• _WHAT YOU ARE ASKED TO DO_: In the entries below, find the lines that include "CodFS" and give their number as the whole reply.

*** EXERCISE MATERIALS

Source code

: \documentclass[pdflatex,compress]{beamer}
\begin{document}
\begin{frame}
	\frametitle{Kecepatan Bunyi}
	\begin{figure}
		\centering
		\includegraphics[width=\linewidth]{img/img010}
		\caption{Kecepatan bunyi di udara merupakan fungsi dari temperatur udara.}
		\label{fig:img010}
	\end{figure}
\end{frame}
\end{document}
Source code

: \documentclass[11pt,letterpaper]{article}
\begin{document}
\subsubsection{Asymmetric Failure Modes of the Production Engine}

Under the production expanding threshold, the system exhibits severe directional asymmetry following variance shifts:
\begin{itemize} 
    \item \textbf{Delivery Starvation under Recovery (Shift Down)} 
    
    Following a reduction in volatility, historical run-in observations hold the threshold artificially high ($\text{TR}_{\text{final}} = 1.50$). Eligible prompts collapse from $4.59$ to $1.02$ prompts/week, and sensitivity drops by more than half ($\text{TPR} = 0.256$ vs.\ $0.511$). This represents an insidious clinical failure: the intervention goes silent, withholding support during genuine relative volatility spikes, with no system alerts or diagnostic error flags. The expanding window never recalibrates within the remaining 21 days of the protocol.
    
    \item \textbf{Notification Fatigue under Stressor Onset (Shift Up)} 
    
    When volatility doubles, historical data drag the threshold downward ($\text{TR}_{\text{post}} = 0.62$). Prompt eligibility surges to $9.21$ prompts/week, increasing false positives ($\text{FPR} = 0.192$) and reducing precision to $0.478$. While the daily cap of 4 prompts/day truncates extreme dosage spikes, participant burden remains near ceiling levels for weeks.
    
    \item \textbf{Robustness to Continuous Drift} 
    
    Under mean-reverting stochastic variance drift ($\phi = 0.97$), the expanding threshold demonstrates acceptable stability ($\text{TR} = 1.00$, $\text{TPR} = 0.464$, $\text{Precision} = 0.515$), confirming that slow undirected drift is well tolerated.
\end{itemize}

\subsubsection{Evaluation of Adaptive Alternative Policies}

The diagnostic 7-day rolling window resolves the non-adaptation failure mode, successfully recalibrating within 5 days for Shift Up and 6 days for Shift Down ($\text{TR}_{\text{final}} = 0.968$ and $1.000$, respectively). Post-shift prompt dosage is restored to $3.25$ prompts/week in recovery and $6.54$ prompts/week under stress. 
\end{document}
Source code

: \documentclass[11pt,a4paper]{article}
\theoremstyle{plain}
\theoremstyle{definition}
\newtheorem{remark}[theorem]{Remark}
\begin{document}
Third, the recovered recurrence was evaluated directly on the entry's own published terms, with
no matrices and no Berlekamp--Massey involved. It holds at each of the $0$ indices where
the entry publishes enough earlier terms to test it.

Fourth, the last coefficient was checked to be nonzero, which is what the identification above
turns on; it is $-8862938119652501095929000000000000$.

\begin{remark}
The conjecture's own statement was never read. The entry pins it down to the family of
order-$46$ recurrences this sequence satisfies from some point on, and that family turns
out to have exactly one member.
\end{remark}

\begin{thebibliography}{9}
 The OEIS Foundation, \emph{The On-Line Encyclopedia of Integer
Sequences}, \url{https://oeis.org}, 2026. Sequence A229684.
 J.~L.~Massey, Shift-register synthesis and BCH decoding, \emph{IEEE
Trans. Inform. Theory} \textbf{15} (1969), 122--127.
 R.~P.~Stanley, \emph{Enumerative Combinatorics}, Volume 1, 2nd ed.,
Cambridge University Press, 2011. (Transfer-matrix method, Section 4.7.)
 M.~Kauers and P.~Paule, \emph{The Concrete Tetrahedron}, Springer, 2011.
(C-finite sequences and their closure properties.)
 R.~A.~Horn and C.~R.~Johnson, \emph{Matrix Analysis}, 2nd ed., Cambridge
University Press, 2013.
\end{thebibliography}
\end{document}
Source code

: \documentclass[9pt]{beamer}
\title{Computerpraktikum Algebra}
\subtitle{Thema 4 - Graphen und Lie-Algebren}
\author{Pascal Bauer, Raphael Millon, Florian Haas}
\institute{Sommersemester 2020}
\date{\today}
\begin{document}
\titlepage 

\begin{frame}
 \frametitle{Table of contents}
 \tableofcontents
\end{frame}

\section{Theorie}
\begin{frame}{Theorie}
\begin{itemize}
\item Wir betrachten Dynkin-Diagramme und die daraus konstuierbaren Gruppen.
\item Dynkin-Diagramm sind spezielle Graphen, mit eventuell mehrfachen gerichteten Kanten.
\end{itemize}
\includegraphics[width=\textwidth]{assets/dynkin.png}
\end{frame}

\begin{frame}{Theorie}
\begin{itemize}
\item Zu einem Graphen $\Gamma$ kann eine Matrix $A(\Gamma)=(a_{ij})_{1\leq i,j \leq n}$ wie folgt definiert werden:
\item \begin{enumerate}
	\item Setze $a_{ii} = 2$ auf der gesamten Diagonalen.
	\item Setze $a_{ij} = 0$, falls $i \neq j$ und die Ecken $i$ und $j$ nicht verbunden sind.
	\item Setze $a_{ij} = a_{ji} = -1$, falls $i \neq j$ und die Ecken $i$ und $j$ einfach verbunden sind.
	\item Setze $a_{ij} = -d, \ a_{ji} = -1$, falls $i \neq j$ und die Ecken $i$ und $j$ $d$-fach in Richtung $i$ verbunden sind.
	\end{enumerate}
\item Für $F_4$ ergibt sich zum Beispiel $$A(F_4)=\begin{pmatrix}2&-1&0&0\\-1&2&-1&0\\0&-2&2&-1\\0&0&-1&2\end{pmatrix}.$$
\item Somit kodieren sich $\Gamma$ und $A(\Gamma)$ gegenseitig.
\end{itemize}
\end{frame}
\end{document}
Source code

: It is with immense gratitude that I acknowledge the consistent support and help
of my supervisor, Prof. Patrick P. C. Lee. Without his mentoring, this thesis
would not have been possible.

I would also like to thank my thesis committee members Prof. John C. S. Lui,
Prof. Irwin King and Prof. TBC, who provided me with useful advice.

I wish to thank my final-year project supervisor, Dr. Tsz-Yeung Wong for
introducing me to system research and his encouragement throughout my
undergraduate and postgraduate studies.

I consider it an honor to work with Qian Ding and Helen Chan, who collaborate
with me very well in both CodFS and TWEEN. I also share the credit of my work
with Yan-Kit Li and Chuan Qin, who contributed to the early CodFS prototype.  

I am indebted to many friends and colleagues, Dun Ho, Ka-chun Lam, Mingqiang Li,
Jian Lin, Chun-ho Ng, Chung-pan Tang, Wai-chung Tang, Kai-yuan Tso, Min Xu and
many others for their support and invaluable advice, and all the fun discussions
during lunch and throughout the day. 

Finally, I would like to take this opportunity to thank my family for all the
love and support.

******

• _RESULT_: 2